**YOUR ASSIGNMENT**
Scan the data that follows and count the lines with the string "http"; answer with the count alone.

**LISTED ENTRIES**
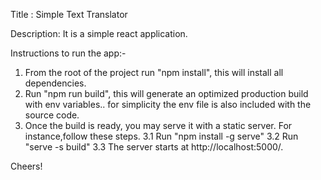 Title : Simple Text Translator

Description: It is a simple react application.

Instructions to run the app:-

1. From the root of the project run "npm install", this will install all dependencies.
2. Run "npm run build", this will generate an optimized production build with env variables.. for simplicity the env file is also included with the source code.
3. Once the build is ready, you may serve it with a static server. For instance,follow these steps.
   3.1 Run "npm install -g serve"
   3.2 Run "serve -s build"
   3.3 The server starts at http://localhost:5000/.

Cheers!
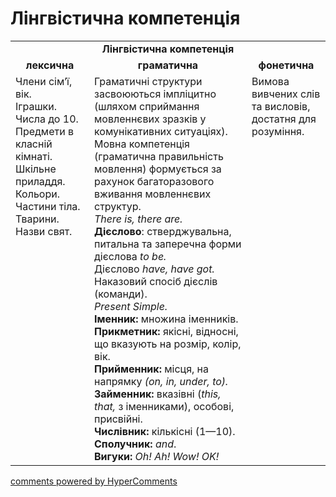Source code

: <div id="hypercomments_widget" class="js-hypercomments-widget invisible"></div>

# Лінгвістична компетенція

<table>
  <tr>
    <td align="center" colspan="3"><b>Лінгвістична компетенція</b></td>
  </tr>
            <tr>
                <td align="center"><b>лексична</b></td>
                <td align="center"><b>граматична</b></td>
                <td align="center"><b>фонетична</b></td>
            </tr>
            <tr>
                <td width="25%" style="vertical-align:top !important;">Члени сім’ї, вік. <br>
                Іграшки.<br>
                Числа до 10.<br>
                Предмети в класній кімнаті.<br>
                Шкільне приладдя.<br>
                Кольори.<br>
                Частини тіла.<br>
                Тварини.<br>
                Назви свят.</td>
                <td width="50%" style="vertical-align:top !important;">Граматичні структури засвоюються імпліцитно (шляхом сприймання мовленнєвих зразків у комунікативних ситуаціях). Мовна компетенція (граматична правильність мовлення) формується за рахунок багаторазового вживання мовленнєвих структур.<br>
                <i>There is, there are.</i><br>
<b>Дієслово</b>: стверджувальна, питальна та заперечна форми дієслова <i>to be.</i><br>
Дієслово <i>have, have got.</i><br>
Наказовий спосіб дієслів (команди).<br>
<i>Present Simple.</i><br>
<b>Іменник:</b>
множина іменників.<br>
<b>Прикметник:</b>
якісні, відносні, що вказують на розмір, колір, вік.<br>
<b>Прийменник:</b>
місця, на напрямку <i>(on, in, under, to).</i><br>
<b>Займенник:</b>
вказівні (<i>this, that,</i> з іменниками), особові, присвійні.<br>
<b>Числівник:</b> кількісні (1—10).<br>
<b>Сполучник:</b> <i>and</i>.<br>
<b>Вигуки:</b> <i>Oh! Ah! Wow! OK!</i><br></td>
                <td width="25%" style="vertical-align:top !important;">Вимова вивчених слів та висловів, достатня для розуміння.</td>
            </tr>
</table>

<div class="js-hypercomments-container">
    <a href="http://hypercomments.com" class="hc-link" title="comments widget">comments powered by HyperComments</a>
</div>
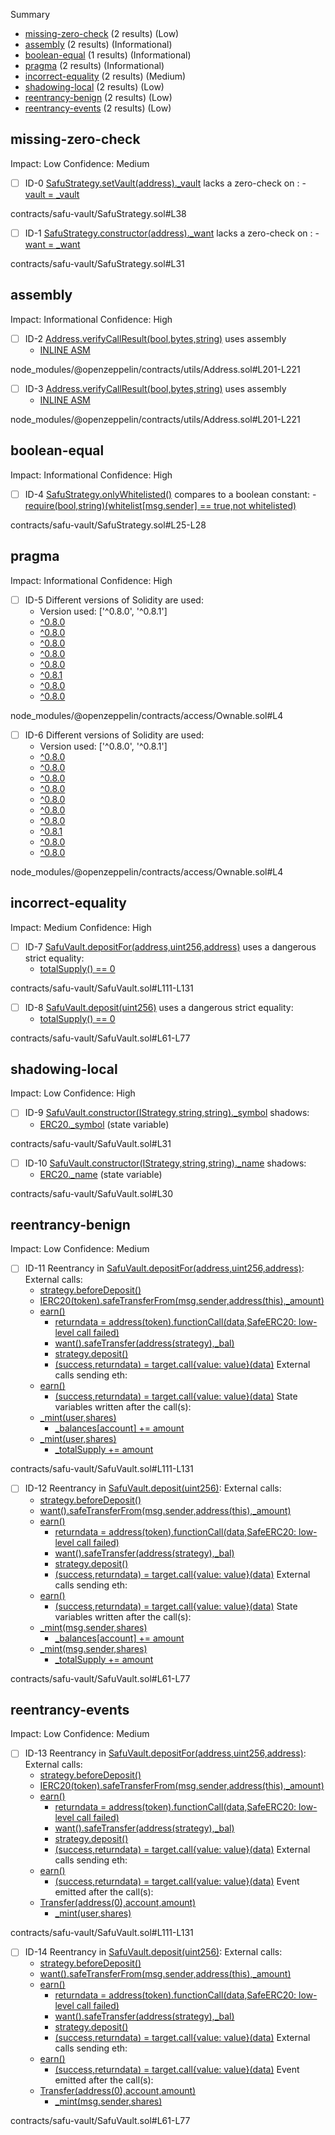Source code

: Summary
 - [missing-zero-check](#missing-zero-check) (2 results) (Low)
 - [assembly](#assembly) (2 results) (Informational)
 - [boolean-equal](#boolean-equal) (1 results) (Informational)
 - [pragma](#pragma) (2 results) (Informational)
 - [incorrect-equality](#incorrect-equality) (2 results) (Medium)
 - [shadowing-local](#shadowing-local) (2 results) (Low)
 - [reentrancy-benign](#reentrancy-benign) (2 results) (Low)
 - [reentrancy-events](#reentrancy-events) (2 results) (Low)
## missing-zero-check
Impact: Low
Confidence: Medium
 - [ ] ID-0
[SafuStrategy.setVault(address)._vault](contracts/safu-vault/SafuStrategy.sol#L38) lacks a zero-check on :
		- [vault = _vault](contracts/safu-vault/SafuStrategy.sol#L40)

contracts/safu-vault/SafuStrategy.sol#L38


 - [ ] ID-1
[SafuStrategy.constructor(address)._want](contracts/safu-vault/SafuStrategy.sol#L31) lacks a zero-check on :
		- [want = _want](contracts/safu-vault/SafuStrategy.sol#L33)

contracts/safu-vault/SafuStrategy.sol#L31


## assembly
Impact: Informational
Confidence: High
 - [ ] ID-2
[Address.verifyCallResult(bool,bytes,string)](node_modules/@openzeppelin/contracts/utils/Address.sol#L201-L221) uses assembly
	- [INLINE ASM](node_modules/@openzeppelin/contracts/utils/Address.sol#L213-L216)

node_modules/@openzeppelin/contracts/utils/Address.sol#L201-L221


 - [ ] ID-3
[Address.verifyCallResult(bool,bytes,string)](node_modules/@openzeppelin/contracts/utils/Address.sol#L201-L221) uses assembly
	- [INLINE ASM](node_modules/@openzeppelin/contracts/utils/Address.sol#L213-L216)

node_modules/@openzeppelin/contracts/utils/Address.sol#L201-L221


## boolean-equal
Impact: Informational
Confidence: High
 - [ ] ID-4
[SafuStrategy.onlyWhitelisted()](contracts/safu-vault/SafuStrategy.sol#L25-L28) compares to a boolean constant:
	-[require(bool,string)(whitelist[msg.sender] == true,not whitelisted)](contracts/safu-vault/SafuStrategy.sol#L26)

contracts/safu-vault/SafuStrategy.sol#L25-L28


## pragma
Impact: Informational
Confidence: High
 - [ ] ID-5
Different versions of Solidity are used:
	- Version used: ['^0.8.0', '^0.8.1']
	- [^0.8.0](node_modules/@openzeppelin/contracts/access/Ownable.sol#L4)
	- [^0.8.0](node_modules/@openzeppelin/contracts/security/Pausable.sol#L4)
	- [^0.8.0](node_modules/@openzeppelin/contracts/token/ERC20/IERC20.sol#L4)
	- [^0.8.0](node_modules/@openzeppelin/contracts/token/ERC20/extensions/draft-IERC20Permit.sol#L4)
	- [^0.8.0](node_modules/@openzeppelin/contracts/token/ERC20/utils/SafeERC20.sol#L4)
	- [^0.8.1](node_modules/@openzeppelin/contracts/utils/Address.sol#L4)
	- [^0.8.0](node_modules/@openzeppelin/contracts/utils/Context.sol#L4)
	- [^0.8.0](contracts/safu-vault/SafuStrategy.sol#L2)

node_modules/@openzeppelin/contracts/access/Ownable.sol#L4


 - [ ] ID-6
Different versions of Solidity are used:
	- Version used: ['^0.8.0', '^0.8.1']
	- [^0.8.0](node_modules/@openzeppelin/contracts/access/Ownable.sol#L4)
	- [^0.8.0](node_modules/@openzeppelin/contracts/security/ReentrancyGuard.sol#L4)
	- [^0.8.0](node_modules/@openzeppelin/contracts/token/ERC20/ERC20.sol#L4)
	- [^0.8.0](node_modules/@openzeppelin/contracts/token/ERC20/IERC20.sol#L4)
	- [^0.8.0](node_modules/@openzeppelin/contracts/token/ERC20/extensions/IERC20Metadata.sol#L4)
	- [^0.8.0](node_modules/@openzeppelin/contracts/token/ERC20/extensions/draft-IERC20Permit.sol#L4)
	- [^0.8.0](node_modules/@openzeppelin/contracts/token/ERC20/utils/SafeERC20.sol#L4)
	- [^0.8.1](node_modules/@openzeppelin/contracts/utils/Address.sol#L4)
	- [^0.8.0](node_modules/@openzeppelin/contracts/utils/Context.sol#L4)
	- [^0.8.0](contracts/safu-vault/SafuVault.sol#L2)

node_modules/@openzeppelin/contracts/access/Ownable.sol#L4


## incorrect-equality
Impact: Medium
Confidence: High
 - [ ] ID-7
[SafuVault.depositFor(address,uint256,address)](contracts/safu-vault/SafuVault.sol#L111-L131) uses a dangerous strict equality:
	- [totalSupply() == 0](contracts/safu-vault/SafuVault.sol#L125)

contracts/safu-vault/SafuVault.sol#L111-L131


 - [ ] ID-8
[SafuVault.deposit(uint256)](contracts/safu-vault/SafuVault.sol#L61-L77) uses a dangerous strict equality:
	- [totalSupply() == 0](contracts/safu-vault/SafuVault.sol#L71)

contracts/safu-vault/SafuVault.sol#L61-L77


## shadowing-local
Impact: Low
Confidence: High
 - [ ] ID-9
[SafuVault.constructor(IStrategy,string,string)._symbol](contracts/safu-vault/SafuVault.sol#L31) shadows:
	- [ERC20._symbol](node_modules/@openzeppelin/contracts/token/ERC20/ERC20.sol#L43) (state variable)

contracts/safu-vault/SafuVault.sol#L31


 - [ ] ID-10
[SafuVault.constructor(IStrategy,string,string)._name](contracts/safu-vault/SafuVault.sol#L30) shadows:
	- [ERC20._name](node_modules/@openzeppelin/contracts/token/ERC20/ERC20.sol#L42) (state variable)

contracts/safu-vault/SafuVault.sol#L30


## reentrancy-benign
Impact: Low
Confidence: Medium
 - [ ] ID-11
Reentrancy in [SafuVault.depositFor(address,uint256,address)](contracts/safu-vault/SafuVault.sol#L111-L131):
	External calls:
	- [strategy.beforeDeposit()](contracts/safu-vault/SafuVault.sol#L116)
	- [IERC20(token).safeTransferFrom(msg.sender,address(this),_amount)](contracts/safu-vault/SafuVault.sol#L119)
	- [earn()](contracts/safu-vault/SafuVault.sol#L120)
		- [returndata = address(token).functionCall(data,SafeERC20: low-level call failed)](node_modules/@openzeppelin/contracts/token/ERC20/utils/SafeERC20.sol#L110)
		- [want().safeTransfer(address(strategy),_bal)](contracts/safu-vault/SafuVault.sol#L82)
		- [strategy.deposit()](contracts/safu-vault/SafuVault.sol#L83)
		- [(success,returndata) = target.call{value: value}(data)](node_modules/@openzeppelin/contracts/utils/Address.sol#L137)
	External calls sending eth:
	- [earn()](contracts/safu-vault/SafuVault.sol#L120)
		- [(success,returndata) = target.call{value: value}(data)](node_modules/@openzeppelin/contracts/utils/Address.sol#L137)
	State variables written after the call(s):
	- [_mint(user,shares)](contracts/safu-vault/SafuVault.sol#L130)
		- [_balances[account] += amount](node_modules/@openzeppelin/contracts/token/ERC20/ERC20.sol#L263)
	- [_mint(user,shares)](contracts/safu-vault/SafuVault.sol#L130)
		- [_totalSupply += amount](node_modules/@openzeppelin/contracts/token/ERC20/ERC20.sol#L262)

contracts/safu-vault/SafuVault.sol#L111-L131


 - [ ] ID-12
Reentrancy in [SafuVault.deposit(uint256)](contracts/safu-vault/SafuVault.sol#L61-L77):
	External calls:
	- [strategy.beforeDeposit()](contracts/safu-vault/SafuVault.sol#L62)
	- [want().safeTransferFrom(msg.sender,address(this),_amount)](contracts/safu-vault/SafuVault.sol#L65)
	- [earn()](contracts/safu-vault/SafuVault.sol#L66)
		- [returndata = address(token).functionCall(data,SafeERC20: low-level call failed)](node_modules/@openzeppelin/contracts/token/ERC20/utils/SafeERC20.sol#L110)
		- [want().safeTransfer(address(strategy),_bal)](contracts/safu-vault/SafuVault.sol#L82)
		- [strategy.deposit()](contracts/safu-vault/SafuVault.sol#L83)
		- [(success,returndata) = target.call{value: value}(data)](node_modules/@openzeppelin/contracts/utils/Address.sol#L137)
	External calls sending eth:
	- [earn()](contracts/safu-vault/SafuVault.sol#L66)
		- [(success,returndata) = target.call{value: value}(data)](node_modules/@openzeppelin/contracts/utils/Address.sol#L137)
	State variables written after the call(s):
	- [_mint(msg.sender,shares)](contracts/safu-vault/SafuVault.sol#L76)
		- [_balances[account] += amount](node_modules/@openzeppelin/contracts/token/ERC20/ERC20.sol#L263)
	- [_mint(msg.sender,shares)](contracts/safu-vault/SafuVault.sol#L76)
		- [_totalSupply += amount](node_modules/@openzeppelin/contracts/token/ERC20/ERC20.sol#L262)

contracts/safu-vault/SafuVault.sol#L61-L77


## reentrancy-events
Impact: Low
Confidence: Medium
 - [ ] ID-13
Reentrancy in [SafuVault.depositFor(address,uint256,address)](contracts/safu-vault/SafuVault.sol#L111-L131):
	External calls:
	- [strategy.beforeDeposit()](contracts/safu-vault/SafuVault.sol#L116)
	- [IERC20(token).safeTransferFrom(msg.sender,address(this),_amount)](contracts/safu-vault/SafuVault.sol#L119)
	- [earn()](contracts/safu-vault/SafuVault.sol#L120)
		- [returndata = address(token).functionCall(data,SafeERC20: low-level call failed)](node_modules/@openzeppelin/contracts/token/ERC20/utils/SafeERC20.sol#L110)
		- [want().safeTransfer(address(strategy),_bal)](contracts/safu-vault/SafuVault.sol#L82)
		- [strategy.deposit()](contracts/safu-vault/SafuVault.sol#L83)
		- [(success,returndata) = target.call{value: value}(data)](node_modules/@openzeppelin/contracts/utils/Address.sol#L137)
	External calls sending eth:
	- [earn()](contracts/safu-vault/SafuVault.sol#L120)
		- [(success,returndata) = target.call{value: value}(data)](node_modules/@openzeppelin/contracts/utils/Address.sol#L137)
	Event emitted after the call(s):
	- [Transfer(address(0),account,amount)](node_modules/@openzeppelin/contracts/token/ERC20/ERC20.sol#L264)
		- [_mint(user,shares)](contracts/safu-vault/SafuVault.sol#L130)

contracts/safu-vault/SafuVault.sol#L111-L131


 - [ ] ID-14
Reentrancy in [SafuVault.deposit(uint256)](contracts/safu-vault/SafuVault.sol#L61-L77):
	External calls:
	- [strategy.beforeDeposit()](contracts/safu-vault/SafuVault.sol#L62)
	- [want().safeTransferFrom(msg.sender,address(this),_amount)](contracts/safu-vault/SafuVault.sol#L65)
	- [earn()](contracts/safu-vault/SafuVault.sol#L66)
		- [returndata = address(token).functionCall(data,SafeERC20: low-level call failed)](node_modules/@openzeppelin/contracts/token/ERC20/utils/SafeERC20.sol#L110)
		- [want().safeTransfer(address(strategy),_bal)](contracts/safu-vault/SafuVault.sol#L82)
		- [strategy.deposit()](contracts/safu-vault/SafuVault.sol#L83)
		- [(success,returndata) = target.call{value: value}(data)](node_modules/@openzeppelin/contracts/utils/Address.sol#L137)
	External calls sending eth:
	- [earn()](contracts/safu-vault/SafuVault.sol#L66)
		- [(success,returndata) = target.call{value: value}(data)](node_modules/@openzeppelin/contracts/utils/Address.sol#L137)
	Event emitted after the call(s):
	- [Transfer(address(0),account,amount)](node_modules/@openzeppelin/contracts/token/ERC20/ERC20.sol#L264)
		- [_mint(msg.sender,shares)](contracts/safu-vault/SafuVault.sol#L76)

contracts/safu-vault/SafuVault.sol#L61-L77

**ANSWER BOX**
2